Henry-Jacques was a French soldier in the trenches in the First World War. He’s obscure by any standard, but his poems were republished a few years ago as part of the commemoration of the war.

This poem captures a peaceful moment in the war that nevertheless ends in death. The narrator sees himself in the dreams and struggles he ascribes to the German soldier, but his internal debate ends in his pulling the trigger. The poem captures many truths of the war, as I know them through reading, with this striking one: any relaxation of discipline or momentary lack of fear that led a soldier to poke his head above the parapet of the trench was likely to end in his death.

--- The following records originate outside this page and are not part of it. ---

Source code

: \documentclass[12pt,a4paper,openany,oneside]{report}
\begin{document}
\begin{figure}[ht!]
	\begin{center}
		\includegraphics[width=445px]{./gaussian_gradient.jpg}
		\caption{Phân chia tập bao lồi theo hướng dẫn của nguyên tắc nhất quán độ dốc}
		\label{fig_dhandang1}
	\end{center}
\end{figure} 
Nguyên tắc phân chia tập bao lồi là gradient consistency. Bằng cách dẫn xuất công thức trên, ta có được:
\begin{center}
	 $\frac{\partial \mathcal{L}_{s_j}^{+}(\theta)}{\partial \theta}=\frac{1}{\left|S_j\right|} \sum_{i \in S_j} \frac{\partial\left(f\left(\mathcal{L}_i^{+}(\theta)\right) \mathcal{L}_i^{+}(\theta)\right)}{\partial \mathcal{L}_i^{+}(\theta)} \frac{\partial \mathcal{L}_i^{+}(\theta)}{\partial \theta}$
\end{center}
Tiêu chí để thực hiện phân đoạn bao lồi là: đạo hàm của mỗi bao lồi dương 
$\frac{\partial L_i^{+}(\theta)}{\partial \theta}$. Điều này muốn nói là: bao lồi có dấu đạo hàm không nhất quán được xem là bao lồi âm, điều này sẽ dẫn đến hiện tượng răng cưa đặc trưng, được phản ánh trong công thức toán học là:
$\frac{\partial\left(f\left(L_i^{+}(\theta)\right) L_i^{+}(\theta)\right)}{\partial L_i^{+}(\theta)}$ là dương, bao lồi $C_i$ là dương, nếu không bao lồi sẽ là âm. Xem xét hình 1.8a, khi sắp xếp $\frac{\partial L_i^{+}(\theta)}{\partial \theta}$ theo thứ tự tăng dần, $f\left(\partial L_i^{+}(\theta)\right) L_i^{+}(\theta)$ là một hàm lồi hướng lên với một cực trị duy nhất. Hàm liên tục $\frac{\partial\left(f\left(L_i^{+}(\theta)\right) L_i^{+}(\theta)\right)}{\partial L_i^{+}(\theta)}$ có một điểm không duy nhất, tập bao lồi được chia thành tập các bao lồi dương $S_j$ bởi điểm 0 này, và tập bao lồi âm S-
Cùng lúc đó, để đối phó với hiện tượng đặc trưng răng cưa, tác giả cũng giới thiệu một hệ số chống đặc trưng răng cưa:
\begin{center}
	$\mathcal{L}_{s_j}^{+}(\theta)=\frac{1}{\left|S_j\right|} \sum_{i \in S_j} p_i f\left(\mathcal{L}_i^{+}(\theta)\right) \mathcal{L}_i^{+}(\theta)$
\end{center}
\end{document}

Much of the poem reminds me of Thomas Hardy's well-known poem, "The Man He Killed."

Assassin Poet

The languor of the autumn sun
ennobles the Forest of Argonne,
that wounded wood
where, knocked to the grass, the trees are dead;
or left in ruin,
leafless, branches hacked, trunks scarred;
or cut to the ground and black as timbers in a mine.
The paths are no more now than the narrow hallways
we traverse seeing nothing all day
but a patch of sky, the ghost of an oak that leans
and holds out a branch, or all of it that remains;
stacked sandbags; logs scattered
amid broken armor;
a treacherous loophole where a well-placed bullet
suddenly gets you in the gullet:
This is the frontier,
the barricade where lurk the watchers of the war.

Like the others, I am here,
eyes alert and sharp, hearing acute--
small task, enormous duty
to be guardian of the route.
My rifle loses its coldness in my hands--
and what if a fired-up German
were to rise from his trench and run
right at me? I can see his lines,
the pickets knocked sideways, the broken strands of wire,
the green-bellied sacks; and—souvenir
of some futile fight--
in the dirt, a cadaver trembling with swarms of flies.  
But this day of calm and sun
has so much charm
for the men placed under arms
that a kind of sleep like new wine
appeases the desire to rage and murder.
A great hush,
a great sweetness,
a new song soars over us.

My marveling heart,
my sun-reveling heart,
my heart for once escapes the fight
and, freed from its immense duty,
ascends into the light
resurrected to love and hope and beauty.

But above a gap in the trenches,
a cap, a head appear:
a man we face is being drawn out by the dream--
the clear sky’s perfect tenderness,
the song lost overhead
in the white depths of a cloud,
the giddy sweetness he drinks in,
his piercing hope of living on.

So near, so far, O soldier I do not know,
in this moment I do not hate you;
man in green, man in blue, aren’t we the same?
In this moment, you and I—we think the same.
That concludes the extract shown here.